| Prompt |
In the listing below, a line holding "### Parametric EQs" and a line holding "771 | 0.99 |" mark the range. Retype both exactly, with all lines between them.

(Record extracts begins)

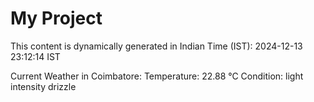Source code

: # My Project

This content is dynamically generated in Indian Time (IST): 2024-12-13 23:12:14 IST


Current Weather in Coimbatore:
Temperature: 22.88 °C
Condition: light intensity drizzle
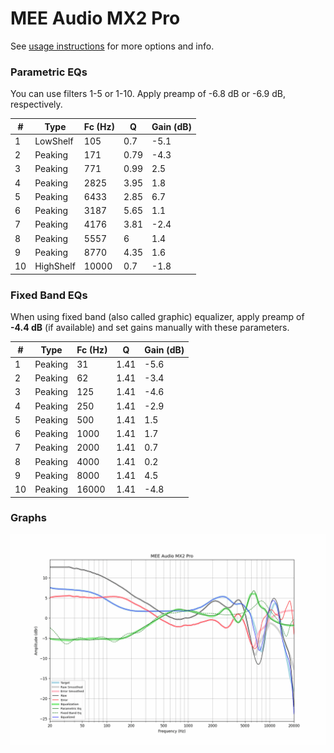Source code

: # MEE Audio MX2 Pro
See [usage instructions](https://github.com/jaakkopasanen/AutoEq#usage) for more options and info.

### Parametric EQs
You can use filters 1-5 or 1-10. Apply preamp of -6.8 dB or -6.9 dB, respectively.

|   # | Type      |   Fc (Hz) |    Q |   Gain (dB) |
|-----|-----------|-----------|------|-------------|
|   1 | LowShelf  |       105 | 0.7  |        -5.1 |
|   2 | Peaking   |       171 | 0.79 |        -4.3 |
|   3 | Peaking   |       771 | 0.99 |         2.5 |
|   4 | Peaking   |      2825 | 3.95 |         1.8 |
|   5 | Peaking   |      6433 | 2.85 |         6.7 |
|   6 | Peaking   |      3187 | 5.65 |         1.1 |
|   7 | Peaking   |      4176 | 3.81 |        -2.4 |
|   8 | Peaking   |      5557 | 6    |         1.4 |
|   9 | Peaking   |      8770 | 4.35 |         1.6 |
|  10 | HighShelf |     10000 | 0.7  |        -1.8 |

### Fixed Band EQs
When using fixed band (also called graphic) equalizer, apply preamp of **-4.4 dB** (if available) and set gains manually with these parameters.

|   # | Type    |   Fc (Hz) |    Q |   Gain (dB) |
|-----|---------|-----------|------|-------------|
|   1 | Peaking |        31 | 1.41 |        -5.6 |
|   2 | Peaking |        62 | 1.41 |        -3.4 |
|   3 | Peaking |       125 | 1.41 |        -4.6 |
|   4 | Peaking |       250 | 1.41 |        -2.9 |
|   5 | Peaking |       500 | 1.41 |         1.5 |
|   6 | Peaking |      1000 | 1.41 |         1.7 |
|   7 | Peaking |      2000 | 1.41 |         0.7 |
|   8 | Peaking |      4000 | 1.41 |         0.2 |
|   9 | Peaking |      8000 | 1.41 |         4.5 |
|  10 | Peaking |     16000 | 1.41 |        -4.8 |

### Graphs
![](./MEE%20Audio%20MX2%20Pro.png)
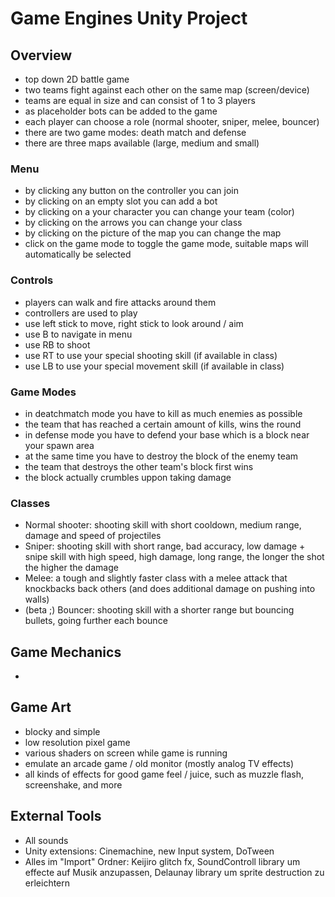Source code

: # Game Engines Unity Project

## Overview

- top down 2D battle game
- two teams fight against each other on the same map (screen/device)
- teams are equal in size and can consist of 1 to 3 players
- as placeholder bots can be added to the game
- each player can choose a role (normal shooter, sniper, melee, bouncer)
- there are two game modes: death match and defense
- there are three maps available (large, medium and small)

### Menu

- by clicking any button on the controller you can join
- by clicking on an empty slot you can add a bot
- by clicking on a your character you can change your team (color)
- by clicking on the arrows you can change your class
- by clicking on the picture of the map you can change the map
- click on the game mode to toggle the game mode, suitable maps will automatically be selected

### Controls

- players can walk and fire attacks around them
- controllers are used to play
- use left stick to move, right stick to look around / aim
- use B to navigate in menu
- use RB to shoot
- use RT to use your special shooting skill (if available in class)
- use LB to use your special movement skill (if available in class)

### Game Modes

- in deatchmatch mode you have to kill as much enemies as possible
- the team that has reached a certain amount of kills, wins the round
- in defense mode you have to defend your base which is a block near your spawn area
- at the same time you have to destroy the block of the enemy team
- the team that destroys the other team's block first wins
- the block actually crumbles uppon taking damage

### Classes

- Normal shooter: shooting skill with short cooldown, medium range, damage and speed of projectiles
- Sniper: shooting skill with short range, bad accuracy, low damage + snipe skill with high speed, high damage, long range, the longer the shot the higher the damage
- Melee: a tough and slightly faster class with a melee attack that knockbacks back others (and does additional damage on pushing into walls)
- (beta ;) Bouncer: shooting skill with a shorter range but bouncing bullets, going further each bounce

## Game Mechanics

-

## Game Art

- blocky and simple
- low resolution pixel game
- various shaders on screen while game is running
- emulate an arcade game / old monitor (mostly analog TV effects)
- all kinds of effects for good game feel / juice, such as muzzle flash, screenshake, and more

## External Tools

- All sounds
- Unity extensions: Cinemachine, new Input system, DoTween
- Alles im "Import" Ordner: Keijiro glitch fx, SoundControll library um effecte auf Musik anzupassen, Delaunay library um sprite destruction zu erleichtern
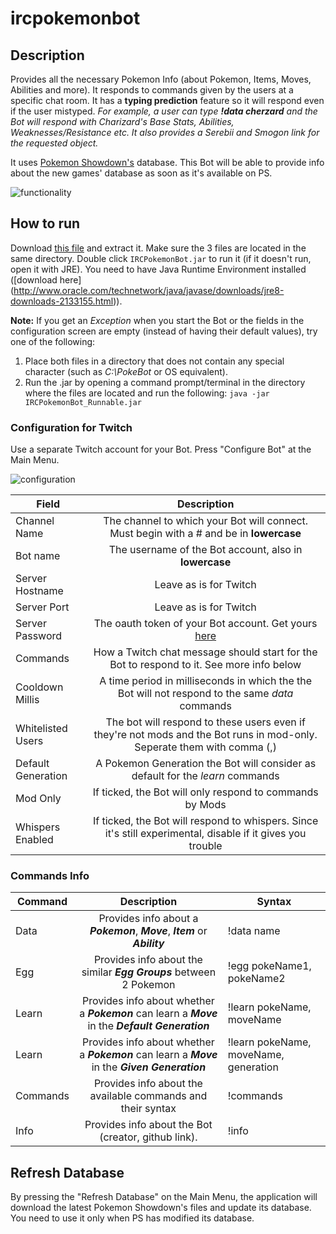 # ircpokemonbot

## Description

Provides all the necessary Pokemon Info (about Pokemon, Items, Moves, Abilities and more).
It responds to commands given by the users at a specific chat room. It has a **typing prediction** feature so it will respond even if the user mistyped.
_For example, a user can type **!data cherzard** and the Bot will respond with Charizard's Base Stats, Abilities, Weaknesses/Resistance etc. It also provides a Serebii and Smogon link for the requested object._

It uses [Pokemon Showdown's](https://github.com/Zarel/Pokemon-Showdown) database. This Bot will be able to provide info about the new games' database as soon as it's available on PS.

![functionality](http://i.imgur.com/BtGHZiF.png "Functionality")

## How to run

Download [this file](https://github.com/themetalfleece/ircpokemonbot/raw/master/IRCPokemonBot.zip) and extract it. Make sure the 3 files are located in the same directory. Double click `IRCPokemonBot.jar` to run it (if it doesn't run, open it with JRE). You need to have Java Runtime Environment installed ([download here] (http://www.oracle.com/technetwork/java/javase/downloads/jre8-downloads-2133155.html)).

**Note:** If you get an _Exception_ when you start the Bot or the fields in the configuration screen are empty (instead of having their default values), try one of the following:
1. Place both files in a directory that does not contain any special character (such as _C:\PokeBot_ or OS equivalent).
2. Run the .jar by opening a command prompt/terminal in the directory where the files are located and run the following: `java -jar IRCPokemonBot_Runnable.jar`

### Configuration for Twitch

Use a separate Twitch account for your Bot.
Press "Configure Bot" at the Main Menu.

![configuration](http://i.imgur.com/2vOX4tv.png "Configucation")

| Field         | Description                                                                                                      |
| ------------- |:----------------------------------------------------------------------------------------------------------------:|
| Channel Name       | The channel to which your Bot will connect. Must begin with a # and be in **lowercase**                     |
| Bot name           | The username of the Bot account, also in **lowercase**                                                      |
| Server Hostname    | Leave as is for Twitch                                                                                      |
| Server Port        | Leave as is for Twitch                                                                                      |
| Server Password    | The oauth token of your Bot account. Get yours [here](http://www.twitchapps.com/tmi/)                       |
| Commands           | How a Twitch chat message should start for the Bot to respond to it. See more info below                    |
| Cooldown Millis    | A time period in milliseconds in which the the Bot will not respond to the same *data* commands             |
| Whitelisted Users  | The bot will respond to these users even if they're not mods and the Bot runs in mod-only. Seperate them with comma (,) |
| Default Generation |  A Pokemon Generation the Bot will consider as default for the *learn* commands                             |
| Mod Only           | If ticked, the Bot will only respond to commands by Mods                                                    |
| Whispers Enabled   | If ticked, the Bot will respond to whispers. Since it's still experimental, disable if it gives you trouble |

### Commands Info

| Command  | Description                                                         | Syntax                          |
| ------------- |:-----------------------------------------------------:| ------ |
| Data     | Provides info about a **_Pokemon_**, **_Move_**, **_Item_** or **_Ability_** | !data name |
| Egg      | Provides info about the similar **_Egg Groups_** between 2 Pokemon | !egg pokeName1, pokeName2|
| Learn    | Provides info about whether a **_Pokemon_** can learn a **_Move_** in the **_Default Generation_**| !learn pokeName, moveName|
| Learn    | Provides info about whether a **_Pokemon_** can learn a **_Move_** in the **_Given Generation_**| !learn pokeName, moveName, generation|
| Commands | Provides info about the available commands and their syntax | !commands |
| Info     | Provides info about the Bot (creator, github link). | !info |

## Refresh Database

By pressing the "Refresh Database" on the Main Menu, the application will download the latest Pokemon Showdown's files and update its database. You need to use it only when PS has modified its database.
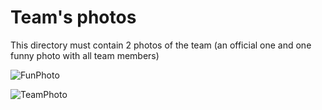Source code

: Team's photos
====

This directory must contain 2 photos of the team (an official one and one funny photo with all team members)

![FunPhoto](https://user-images.githubusercontent.com/114002457/193420362-77a4e57e-e7f6-4a1b-8a84-56bc4f843f37.jpg)

![TeamPhoto](https://user-images.githubusercontent.com/114002457/193420385-cffc4082-0ccb-4a83-ba55-071528710b9c.jpg)

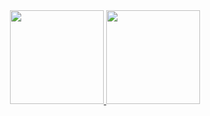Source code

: <div align="center">
  <a href="https://github.com/audreybenetti">
  <img height="150em" src="https://github-readme-stats.vercel.app/api?username=audreybenetti&show_icons=true&theme=github_dark&include_all_commits=true&count_private=true"/>
  <img height="150em" src="https://github-readme-stats.vercel.app/api/top-langs/?username=audreybenetti&layout=compact&langs_count=7&theme=github_dark"/>
</div>
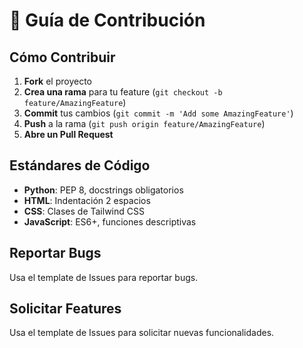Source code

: # 🤝 Guía de Contribución

## Cómo Contribuir

1. **Fork** el proyecto
2. **Crea una rama** para tu feature (`git checkout -b feature/AmazingFeature`)
3. **Commit** tus cambios (`git commit -m 'Add some AmazingFeature'`)
4. **Push** a la rama (`git push origin feature/AmazingFeature`)
5. **Abre un Pull Request**

## Estándares de Código

- **Python**: PEP 8, docstrings obligatorios
- **HTML**: Indentación 2 espacios
- **CSS**: Clases de Tailwind CSS
- **JavaScript**: ES6+, funciones descriptivas

## Reportar Bugs

Usa el template de Issues para reportar bugs.

## Solicitar Features

Usa el template de Issues para solicitar nuevas funcionalidades.
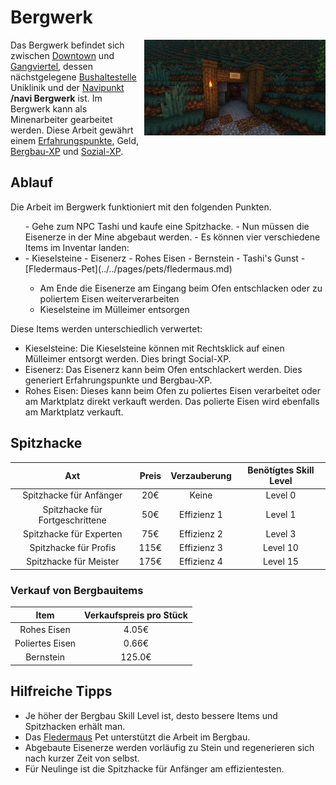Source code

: # Bergwerk


<img align="right" width="290" eight="290" src="../../../assets/image/nebenjobs/bergwerk.png">



Das Bergwerk befindet sich zwischen [Downtown](../../pages/gebiete/downtown.md) und [Gangviertel](../../pages/gebiete/ganggebiet.md), dessen nächstgelegene [Bushaltestelle](../../pages/öpnv/bus.md) Uniklinik und der [Navipunkt](../../pages/allgemein/navigation.md) **/navi Bergwerk** ist.
Im Bergwerk kann als Minenarbeiter gearbeitet werden. Diese Arbeit gewährt einem [Erfahrungspunkte](../../pages/allgemein/level.md), Geld, [Bergbau-XP](../../pages/skills/bergbau.md) und [Sozial-XP](../../pages/skills/social.md). 

## Ablauf

Die Arbeit im Bergwerk funktioniert mit den folgenden Punkten.

<ul>- Gehe zum NPC Tashi und kaufe eine Spitzhacke. 
- Nun müssen die Eisenerze in der Mine abgebaut werden.
- Es können vier verschiedene Items im Inventar landen:

  <li>- Kieselsteine 
  - Eisenerz
  - Rohes Eisen
  - Bernstein
  - Tashi's Gunst
  - [Fledermaus-Pet](../../pages/pets/fledermaus.md)</li>
  
- Am Ende die Eisenerze am Eingang beim Ofen entschlacken oder zu poliertem Eisen weiterverarbeiten
- Kieselsteine im Mülleimer entsorgen</ul>


Diese Items werden unterschiedlich verwertet: 

* Kieselsteine: Die Kieselsteine können mit Rechtsklick auf einen Mülleimer entsorgt werden. Dies bringt Social-XP.
* Eisenerz: Das Eisenerz kann beim Ofen entschlackert werden. Dies generiert Erfahrungspunkte und Bergbau-XP.
* Rohes Eisen: Dieses kann beim Ofen zu poliertes Eisen verarbeitet oder am Marktplatz direkt verkauft werden. Das polierte Eisen wird ebenfalls am Marktplatz verkauft.

## Spitzhacke

| Axt | Preis | Verzauberung | Benötígtes Skill Level |
| :-: | :-: | :-: | :-: |
| Spitzhacke für Anfänger | 20€ | Keine | Level 0 |
| Spitzhacke für Fortgeschrittene | 50€ | Effizienz 1 | Level 1 |
| Spitzhacke für Experten | 75€ | Effizienz 2 | Level 3 |
| Spitzhacke für Profis | 115€ | Effizienz 3 | Level 10 |
| Spitzhacke für Meister | 175€ | Effizienz 4 | Level 15 |

### Verkauf von Bergbauitems

| Item | Verkaufspreis pro Stück |
|:-:|:-:|
| Rohes Eisen | 4.05€ |
| Poliertes Eisen | 0.66€ |
| Bernstein | 125.0€ |

## Hilfreiche Tipps

* Je höher der Bergbau Skill Level ist, desto bessere Items und Spitzhacken erhält man.
* Das [Fledermaus](../../pages/pets/fledermaus.md) Pet unterstützt die Arbeit im Bergbau.
* Abgebaute Eisenerze werden vorläufig zu Stein und regenerieren sich nach kurzer Zeit von selbst.
* Für Neulinge ist die Spitzhacke für Anfänger am effizientesten.
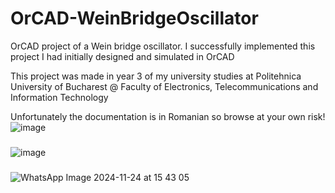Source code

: # OrCAD-WeinBridgeOscillator
OrCAD project of a Wein bridge oscillator. I successfully implemented this project I had initially designed and simulated in OrCAD

This project was made in year 3 of my university studies at Politehnica University of Bucharest @ Faculty of Electronics, Telecommunications and Information Technology

Unfortunately the documentation is in Romanian so browse at your own risk!
![image](https://github.com/user-attachments/assets/296b9844-e15e-4c6a-9e9c-f553665b4454)
###
###
###
![image](https://github.com/user-attachments/assets/03534c3c-6f93-47f6-aef0-8c7ca2ac950c)
###
###
###
![WhatsApp Image 2024-11-24 at 15 43 05](https://github.com/user-attachments/assets/82b4eaff-b0b7-48e6-81e8-17bea1ac6a99)





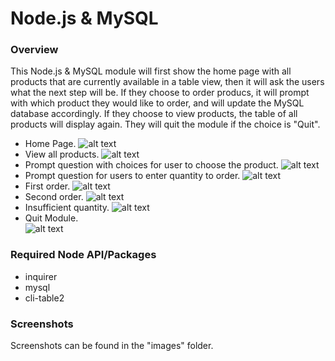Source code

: # Node.js & MySQL

### Overview
This Node.js & MySQL module will first show the home page with all products that are currently available in a table view, then it will ask the users what the next step will be. If they choose to order producs, it will prompt with which product they would like to order, and will update the MySQL database accordingly. If they choose to view products, the table of all products will display again. They will quit the module if the choice is "Quit".

  * Home Page.
    ![alt text](https://github.com/huyy49/nodemysql/blob/master/images/select_all_products.png)
  * View all products.
    ![alt text](https://github.com/huyy49/nodemysql/blob/master/images/view_products.png)
  * Prompt question with choices for user to choose the product.
    ![alt text](https://github.com/huyy49/nodemysql/blob/master/images/list_order_id.png)
  * Prompt question for users to enter quantity to order.
    ![alt text](https://github.com/huyy49/nodemysql/blob/master/images/order_quantity.png)
  * First order.
    ![alt text](https://github.com/huyy49/nodemysql/blob/master/images/order_first.png)
  * Second order.
    ![alt text](https://github.com/huyy49/nodemysql/blob/master/images/order_second.png)
  * Insufficient quantity.
    ![alt text](https://github.com/huyy49/nodemysql/blob/master/images/insufficient_quantity.png)
  * Quit Module. <br />
    ![alt text](https://github.com/huyy49/nodemysql/blob/master/images/quit.png)

### Required Node API/Packages
  * inquirer
  * mysql
  * cli-table2

### Screenshots
Screenshots can be found in the "images" folder.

(Record extracts ends)

| Result |
### Parametric EQs
You can use filters 1-5 or 1-10. Apply preamp of -6.8 dB or -6.9 dB, respectively.

|   # | Type      |   Fc (Hz) |    Q |   Gain (dB) |
|-----|-----------|-----------|------|-------------|
|   1 | LowShelf  |       105 | 0.7  |        -5.1 |
|   2 | Peaking   |       171 | 0.79 |        -4.3 |
|   3 | Peaking   |       771 | 0.99 |         2.5 |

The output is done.